Büyüme trendinde yavaşlama ve derinleşen uzman açığı dikkat çekiyor. 2025’te küresel enerji istihdamındaki büyümenin yüzde 1,3’e gerilemesi bekleniyor. En büyük tehdit ise nitelikli çalışan eksikliği; IEA’nın anketine katılan şirketlerin yarısından fazlası, elektrikçi, boru tesisatçısı, hat işçisi, santral operatörü ve nükleer mühendis gibi kritik teknik pozisyonlarda ciddi darboğaz yaşandığını bildirdi. Bu pozisyonlar, 2019’dan bu yana yaratılan 2,5 milyon yeni işle birlikte sektör işgücünün yarısından fazlasını oluşturur hale geldi.
Yaşlanan işgücü durumu daha da ağırlaştırıyor, özellikle nükleer enerji ve şebeke yönetimi alanlarında ciddi demografik sıkışmalar gözleniyor. Mevcut açığın büyümemesi için 2030’a kadar nitelikli çalışan sayısının dünya genelinde yüzde 40 artırılması gerekiyor. IEA, bu hedef için ek 2,6 milyar dolarlık eğitim yatırımı yeterli olacağını ve bunun küresel yıllık eğitim harcamalarının yüzde 0,1’inden daha azına denk geldiğini belirtiyor.

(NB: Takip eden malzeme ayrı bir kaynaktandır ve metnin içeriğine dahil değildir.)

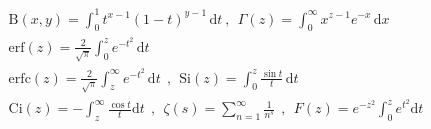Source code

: \documentclass[twoside,nofonts,internet]{askhseis}
\newcommand{\BetaFun}[2]{\mathrm{B}(#1,#2)=\int_{0}^{1}{t^{#1-1}(1-t)^{#2-1}\,\mathrm{d}t}}
\newcommand{\GammaFun}[1]{\Gamma(#1)=\int_{0}^{\infty}{x^{#1-1}e^{-x}\,\mathrm{d}x}}
\newcommand{\ErrorFun}[1]{\mathrm{erf}(#1)=\frac{2}{\sqrt{\pi}}\int_{0}^{#1}{e^{-t^2}\,\mathrm{d}t}}
\newcommand{\ErrorCFun}[1]{\mathrm{erfc}(#1)=\frac{2}{\sqrt{\pi}}\int_{#1}^{\infty}{e^{-t^2}\,\mathrm{d}t}}
\newcommand{\SiInt}[1]{\mathrm{Si}(#1)=\int_{0}^{#1}{\frac{\sin{t}}{t}}\,\mathrm{d}t}
\newcommand{\CiInt}[1]{\mathrm{Ci}(#1)=-\int_{#1}^{\infty}\frac{\cos t}{t}\mathrm{d}t}
\newcommand{\ZetaFun}[1]{\zeta(#1)=\sum_{n=1}^{\infty}{\frac{1}{n^#1}}}
\newcommand{\DawsonInt}[1]{F\left(#1\right)=e^{-#1^{2}}\int_{0}^{#1}e^{t^{2}}\mathrm{d}t}
\begin{document}
\begin{gather*}
\BetaFun{x}{y}\ ,\ \ \GammaFun{z}\\
\ErrorFun{z}\\
\ErrorCFun{z}\ \ ,\ \ \SiInt{z}\\
\CiInt{z}\ \ ,\ \ \ZetaFun{s}\ \ ,\ \ \DawsonInt{z}
\end{gather*}
\end{document}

IEA Başkanı Fatih Birol, enerji sektörünün küresel istihdam için istikrarlı bir büyüme motoru olmaya devam ettiğini vurgularken, yeterli ve nitelikli işgücünün olmamasının ilerlemeyi yavaşlatabileceği, maliyetleri artırabileceği ve enerji güvenliğini zayıflatabileceği uyarısında bulundu. Birol, hükümetler, özel sektör ve eğitim kurumlarının birlikte hareket ederek bu beceri açığını kapatmasının şart olduğunu ifade etti.